Una débil carcajada salida de las paredes del cuarto pareció burlarse de las palabras del viejo.
—¡Bah! —exclamó éste—. Alguna rata que huye a esconderse.
Claudio Arma estaba sentado a su máquina de escribir. Desde las nueve de la mañana que le visitó Vincent, estaba el agente de seguros enfrascado en esta ocupación. A la una y media no había salido aún a comer; indudablemente deseaba terminar el trabajo que tenía entre manos.
De cuando en cuando pulsaba algunas teclas y a continuación permanecía pensativo varios minutos, corría unos espacios, tecleaba de nuevo y otra vez volvía a reflexionar.
Terminada por fin la hoja la sacó de la máquina y la unió a otras colocadas junto a él; enseguida, las recogió y las llevó todas a la mesa. No eran muchas las hojas escritas a máquina, sin embargo, el señor Arma parecía muy contento de su trabajo.
Ordenó los papeles, y se puso a leerlos a media voz:
«Geoffrey Laidlow, millonario.
»Ningún enemigo.
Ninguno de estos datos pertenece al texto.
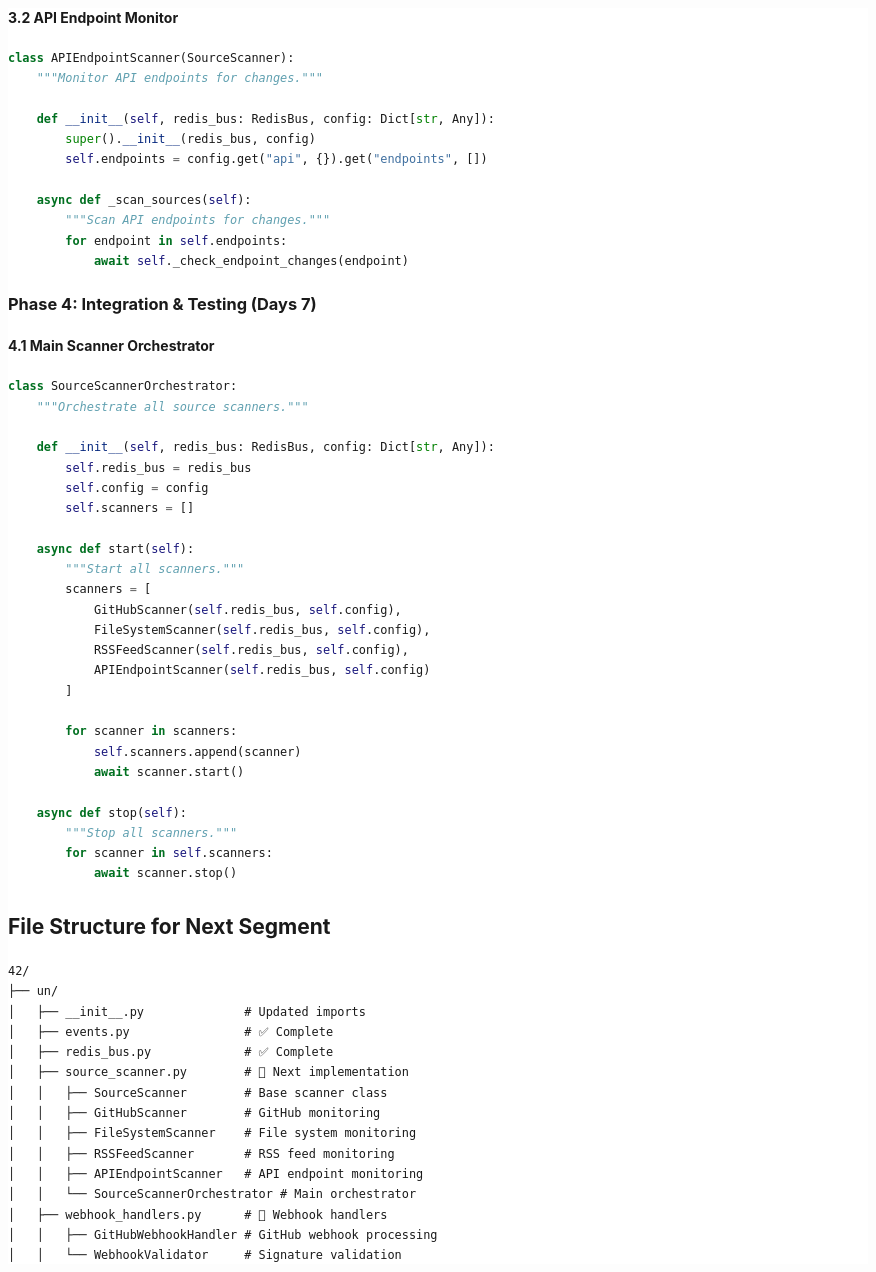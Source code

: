 #### **3.2 API Endpoint Monitor**
```python
class APIEndpointScanner(SourceScanner):
    """Monitor API endpoints for changes."""
    
    def __init__(self, redis_bus: RedisBus, config: Dict[str, Any]):
        super().__init__(redis_bus, config)
        self.endpoints = config.get("api", {}).get("endpoints", [])
    
    async def _scan_sources(self):
        """Scan API endpoints for changes."""
        for endpoint in self.endpoints:
            await self._check_endpoint_changes(endpoint)
```

### **Phase 4: Integration & Testing (Days 7)**

#### **4.1 Main Scanner Orchestrator**
```python
class SourceScannerOrchestrator:
    """Orchestrate all source scanners."""
    
    def __init__(self, redis_bus: RedisBus, config: Dict[str, Any]):
        self.redis_bus = redis_bus
        self.config = config
        self.scanners = []
    
    async def start(self):
        """Start all scanners."""
        scanners = [
            GitHubScanner(self.redis_bus, self.config),
            FileSystemScanner(self.redis_bus, self.config),
            RSSFeedScanner(self.redis_bus, self.config),
            APIEndpointScanner(self.redis_bus, self.config)
        ]
        
        for scanner in scanners:
            self.scanners.append(scanner)
            await scanner.start()
    
    async def stop(self):
        """Stop all scanners."""
        for scanner in self.scanners:
            await scanner.stop()
```

## File Structure for Next Segment

```
42/
├── un/
│   ├── __init__.py              # Updated imports
│   ├── events.py                # ✅ Complete
│   ├── redis_bus.py             # ✅ Complete
│   ├── source_scanner.py        # 🚧 Next implementation
│   │   ├── SourceScanner        # Base scanner class
│   │   ├── GitHubScanner        # GitHub monitoring
│   │   ├── FileSystemScanner    # File system monitoring
│   │   ├── RSSFeedScanner       # RSS feed monitoring
│   │   ├── APIEndpointScanner   # API endpoint monitoring
│   │   └── SourceScannerOrchestrator # Main orchestrator
│   ├── webhook_handlers.py      # 🚧 Webhook handlers
│   │   ├── GitHubWebhookHandler # GitHub webhook processing
│   │   └── WebhookValidator     # Signature validation
```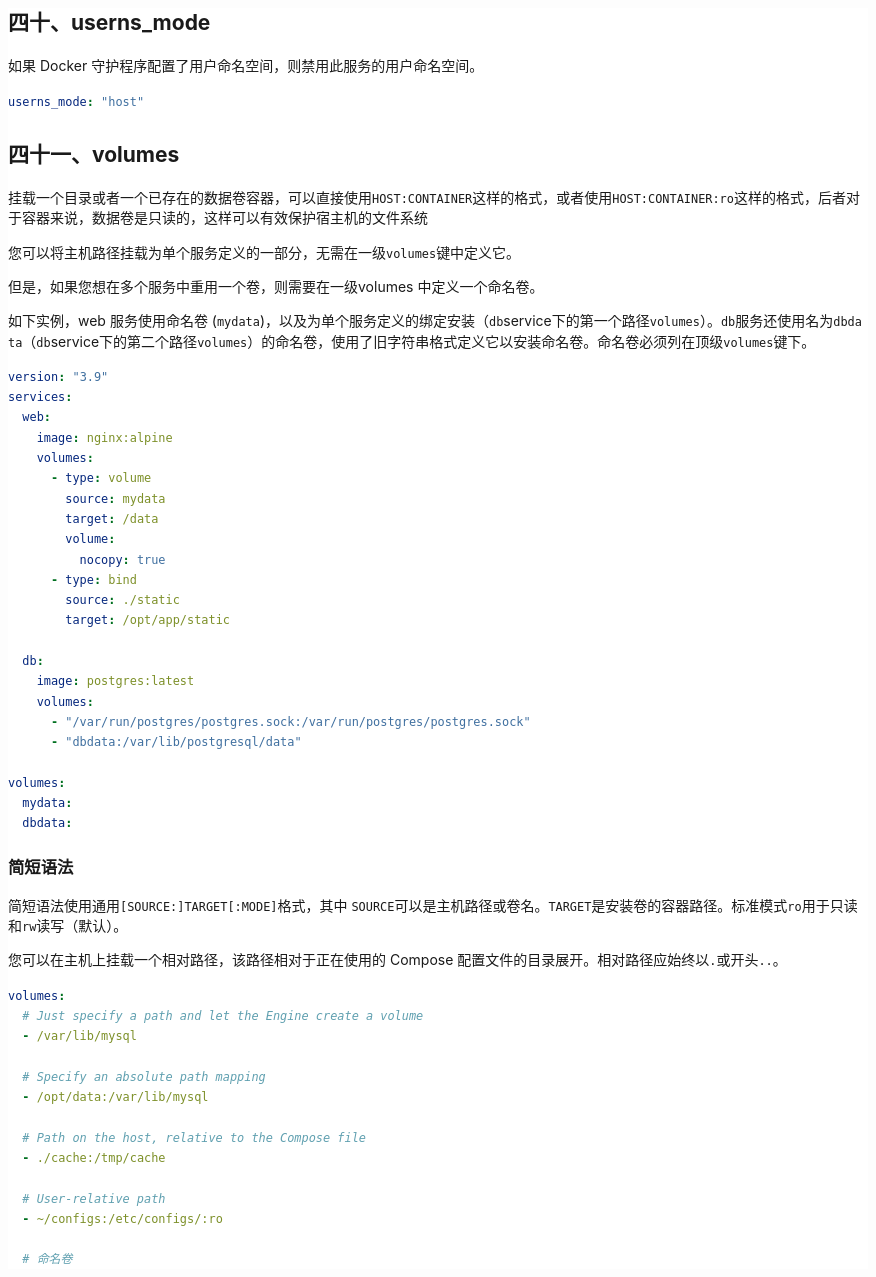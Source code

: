 ## 四十、userns_mode

如果 Docker 守护程序配置了用户命名空间，则禁用此服务的用户命名空间。

```yaml
userns_mode: "host"
```

## 四十一、volumes

挂载一个目录或者一个已存在的数据卷容器，可以直接使用`HOST:CONTAINER`这样的格式，或者使用`HOST:CONTAINER:ro`这样的格式，后者对于容器来说，数据卷是只读的，这样可以有效保护宿主机的文件系统

您可以将主机路径挂载为单个服务定义的一部分，无需在一级`volumes`键中定义它。

但是，如果您想在多个服务中重用一个卷，则需要在一级volumes 中定义一个命名卷。

如下实例，web 服务使用命名卷 (`mydata`)，以及为单个服务定义的绑定安装（`db`service下的第一个路径`volumes`）。`db`服务还使用名为`dbdata`（`db`service下的第二个路径`volumes`）的命名卷，使用了旧字符串格式定义它以安装命名卷。命名卷必须列在顶级`volumes`键下。

```yaml
version: "3.9"
services:
  web:
    image: nginx:alpine
    volumes:
      - type: volume
        source: mydata
        target: /data
        volume:
          nocopy: true
      - type: bind
        source: ./static
        target: /opt/app/static

  db:
    image: postgres:latest
    volumes:
      - "/var/run/postgres/postgres.sock:/var/run/postgres/postgres.sock"
      - "dbdata:/var/lib/postgresql/data"

volumes:
  mydata:
  dbdata:
```

### **简短语法**

简短语法使用通用`[SOURCE:]TARGET[:MODE]`格式，其中 `SOURCE`可以是主机路径或卷名。`TARGET`是安装卷的容器路径。标准模式`ro`用于只读和`rw`读写（默认）。

您可以在主机上挂载一个相对路径，该路径相对于正在使用的 Compose 配置文件的目录展开。相对路径应始终以`.`或开头`..`。

```yaml
volumes:
  # Just specify a path and let the Engine create a volume
  - /var/lib/mysql

  # Specify an absolute path mapping
  - /opt/data:/var/lib/mysql

  # Path on the host, relative to the Compose file
  - ./cache:/tmp/cache

  # User-relative path
  - ~/configs:/etc/configs/:ro

  # 命名卷
```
Vivía en Holmwood.
»Guardaba colección de piedras preciosas en caja de caudales.
»Familia ausente; se componía de mujer y dos hijos.
»Los únicos que estaban en la casa cuando se cometió el crimen eran el secretario y los criados».
El agente de seguros permaneció silencioso unos instantes contemplando una línea de asteriscos que cruzaba la página, Unos segundos después siguió en el mismo tono de voz:
«Laidlow regresó a casa acompañado de su secretario. Se dirigió a la biblioteca. Cerró la puerta. Al cabo de un rato oyó un ruido y se dirigió al despacho encontrando a un hombre que estaba abriendo la caja de caudales. El ladrón disparó sobre él matándolo. El arma empleada fue un revólver que el millonario guardaba en la caja».
En la siguiente hoja leyó:
«Howard Burgess, el secretario de Laidlow, le siguió a la biblioteca. Llevaba puestos el abrigo, el sombrero y los guantes, como si estuviera a punto de salir a la calle. Siguió a su jefe al despacho y fue herido por el asesino, al que vio escapar por la ventana».
La tercera tenía una explicación más extensa.
«Ezequiel Bingham, abogado criminalista. Vive cerca de la casa de Laidlow. Al pasar frente a la casa del millonario oyó tiros. Detuvo el auto y vio huir al ladrón. Entró en casa de Laidlow, encontró a Burgess y llamó a la Policía.»
Seguía una línea de asteriscos y a continuación vería lo siguiente:
«Se encontró yendo en su automóvil con un hombre llamado Joyce, a quien le entregó la copia de una carta cifrada. El original de esa carta está en su caja de caudales. Pidió a Joyce una traducción inmediata. Ignora contenido de la carta cifrada.»
La otra hoja estaba redactada así:
«Ladrón desconocido entró en casa de Laidlow.
»¿Sabía la combinación de la caja de caudales? ¿La descifró?